The central characters are of a wide variety: a hitman desperate to leave the Hong Kong underworld, his assistant who’s madly in love with him, and the prostitute he becomes involved with, along with a mute ex-convict, and an unstable woman who’s been recently dumped. Despite each being so distinct, Wong has a masterful ability to connect multiple storylines, incorporating personal voiceovers from every character. His use of handheld close-ups and a wide-angle lens only prove to be further enticing, mirroring the characters’ own battles within themselves and each other. We experience their loneliness and frustrations as if we’re beside them, and not peering into their lives through a camera. In these moments, it feels as if they’re speaking right to me, in the enchanting yet frenzied atmosphere that I immediately adored. It’s dreamy and magnetic, and I’m washed away by neon lights and cigarette smoke once again.

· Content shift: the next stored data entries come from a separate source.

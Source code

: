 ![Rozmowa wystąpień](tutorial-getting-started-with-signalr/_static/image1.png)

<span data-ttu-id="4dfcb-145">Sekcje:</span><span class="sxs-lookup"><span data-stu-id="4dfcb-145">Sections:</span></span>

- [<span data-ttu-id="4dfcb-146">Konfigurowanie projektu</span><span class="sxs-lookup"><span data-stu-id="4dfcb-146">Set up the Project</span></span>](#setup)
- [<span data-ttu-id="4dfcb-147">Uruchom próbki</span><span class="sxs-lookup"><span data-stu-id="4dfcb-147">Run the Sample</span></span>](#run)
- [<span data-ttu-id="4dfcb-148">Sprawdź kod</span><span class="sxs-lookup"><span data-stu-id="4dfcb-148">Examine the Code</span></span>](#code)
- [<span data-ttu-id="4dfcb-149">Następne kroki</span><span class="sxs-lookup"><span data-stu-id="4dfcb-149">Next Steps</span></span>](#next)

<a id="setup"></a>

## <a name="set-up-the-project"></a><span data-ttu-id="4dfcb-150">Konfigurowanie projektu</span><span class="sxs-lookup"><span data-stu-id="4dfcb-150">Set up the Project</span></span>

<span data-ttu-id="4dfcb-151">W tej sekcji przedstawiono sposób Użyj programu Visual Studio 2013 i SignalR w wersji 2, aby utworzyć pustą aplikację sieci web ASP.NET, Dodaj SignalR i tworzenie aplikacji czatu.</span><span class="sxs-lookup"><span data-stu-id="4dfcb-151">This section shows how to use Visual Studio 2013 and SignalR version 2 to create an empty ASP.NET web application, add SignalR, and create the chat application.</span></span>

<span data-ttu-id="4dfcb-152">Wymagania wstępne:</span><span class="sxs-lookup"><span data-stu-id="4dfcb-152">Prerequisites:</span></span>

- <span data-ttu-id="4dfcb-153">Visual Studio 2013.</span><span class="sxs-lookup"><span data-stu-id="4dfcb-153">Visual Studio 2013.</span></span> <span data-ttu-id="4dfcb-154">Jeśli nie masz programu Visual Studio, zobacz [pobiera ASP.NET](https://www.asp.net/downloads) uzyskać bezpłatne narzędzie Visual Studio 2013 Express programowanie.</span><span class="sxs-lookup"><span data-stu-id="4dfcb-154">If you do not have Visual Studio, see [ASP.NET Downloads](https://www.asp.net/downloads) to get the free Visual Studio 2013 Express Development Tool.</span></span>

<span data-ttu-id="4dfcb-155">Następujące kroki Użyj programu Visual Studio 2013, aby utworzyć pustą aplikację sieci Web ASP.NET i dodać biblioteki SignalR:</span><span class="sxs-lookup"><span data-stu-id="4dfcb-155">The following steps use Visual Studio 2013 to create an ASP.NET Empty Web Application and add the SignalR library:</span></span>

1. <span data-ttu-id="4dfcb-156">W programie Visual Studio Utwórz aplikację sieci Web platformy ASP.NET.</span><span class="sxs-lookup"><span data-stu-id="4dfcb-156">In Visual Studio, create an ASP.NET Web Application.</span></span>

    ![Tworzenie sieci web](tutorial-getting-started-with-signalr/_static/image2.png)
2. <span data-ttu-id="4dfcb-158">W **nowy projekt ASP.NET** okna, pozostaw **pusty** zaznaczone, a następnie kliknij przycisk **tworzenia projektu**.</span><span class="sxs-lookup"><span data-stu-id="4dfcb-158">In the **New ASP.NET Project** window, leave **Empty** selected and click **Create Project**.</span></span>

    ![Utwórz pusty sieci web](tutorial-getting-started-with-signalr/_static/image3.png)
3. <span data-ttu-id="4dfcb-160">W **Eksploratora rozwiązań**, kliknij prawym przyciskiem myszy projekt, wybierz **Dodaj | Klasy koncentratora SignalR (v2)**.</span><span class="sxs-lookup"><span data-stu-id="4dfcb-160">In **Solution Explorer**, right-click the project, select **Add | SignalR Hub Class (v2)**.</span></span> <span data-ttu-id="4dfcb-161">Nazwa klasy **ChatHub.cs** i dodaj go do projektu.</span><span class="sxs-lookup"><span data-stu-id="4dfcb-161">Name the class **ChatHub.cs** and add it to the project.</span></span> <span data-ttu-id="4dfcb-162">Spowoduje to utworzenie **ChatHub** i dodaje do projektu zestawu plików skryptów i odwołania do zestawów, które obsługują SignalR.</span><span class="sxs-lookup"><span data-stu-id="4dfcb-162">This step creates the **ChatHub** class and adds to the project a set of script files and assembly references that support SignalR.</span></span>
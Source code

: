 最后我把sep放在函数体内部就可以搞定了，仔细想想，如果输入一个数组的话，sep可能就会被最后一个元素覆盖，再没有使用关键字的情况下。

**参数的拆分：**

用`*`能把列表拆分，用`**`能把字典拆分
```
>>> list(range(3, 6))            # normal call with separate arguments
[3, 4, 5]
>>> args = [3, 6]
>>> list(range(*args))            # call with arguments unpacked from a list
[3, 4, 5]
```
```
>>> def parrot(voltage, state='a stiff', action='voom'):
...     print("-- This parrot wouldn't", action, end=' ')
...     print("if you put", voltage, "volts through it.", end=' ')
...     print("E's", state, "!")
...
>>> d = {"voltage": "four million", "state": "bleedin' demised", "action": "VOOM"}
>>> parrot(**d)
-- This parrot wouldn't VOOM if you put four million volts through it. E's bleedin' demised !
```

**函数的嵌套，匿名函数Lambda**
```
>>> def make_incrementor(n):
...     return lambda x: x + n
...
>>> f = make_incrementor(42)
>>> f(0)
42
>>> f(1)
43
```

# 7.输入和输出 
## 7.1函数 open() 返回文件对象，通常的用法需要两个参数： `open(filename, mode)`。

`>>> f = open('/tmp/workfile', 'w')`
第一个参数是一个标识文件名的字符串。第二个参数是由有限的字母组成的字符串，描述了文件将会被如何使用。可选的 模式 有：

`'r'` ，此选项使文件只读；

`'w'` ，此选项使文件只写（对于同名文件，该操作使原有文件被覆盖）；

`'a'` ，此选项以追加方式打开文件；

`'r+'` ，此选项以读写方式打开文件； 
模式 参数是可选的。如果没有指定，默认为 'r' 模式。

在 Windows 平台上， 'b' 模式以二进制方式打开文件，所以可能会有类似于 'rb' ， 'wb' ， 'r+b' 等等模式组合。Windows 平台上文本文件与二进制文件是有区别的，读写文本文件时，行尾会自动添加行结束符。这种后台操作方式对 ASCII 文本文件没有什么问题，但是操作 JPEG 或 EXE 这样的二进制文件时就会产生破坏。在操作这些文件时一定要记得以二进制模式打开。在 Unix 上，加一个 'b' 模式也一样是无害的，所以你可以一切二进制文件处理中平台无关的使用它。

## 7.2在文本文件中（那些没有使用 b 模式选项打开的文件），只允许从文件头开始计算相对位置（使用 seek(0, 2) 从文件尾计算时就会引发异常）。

“Fallen Angels” explores dichotomies of love and violence, harmony and disorder, and permanence and transience, among others. The backdrop of the night provides a certain comfort, and in a way, I felt understood. The dark is inviting, gaining your trust enough to reveal yourself in the most honest form. It’s here that we see each other for who we are; outcasts, oddballs, fractured individuals searching for reconciliation. Wong’s romantic portrayal of longing within each journey is what allows this film to be as great as it is, and the adoration I have for his art as a whole is indescribable.
– Arshia Singh, Staff Writer
“Everything, Everywhere, All At Once” (2022)
This film needs no introduction. Directed by Daniel Kwan and Daniel Scheinert, “Everything, Everywhere, All At Once” follows a Chinese immigrant, Evelyn (Michelle Yeoh), who connects to the minds of her alternate selves to save the universe. Winning seven Oscars, and many more awards, this film is a masterpiece. But to me, it is so much more.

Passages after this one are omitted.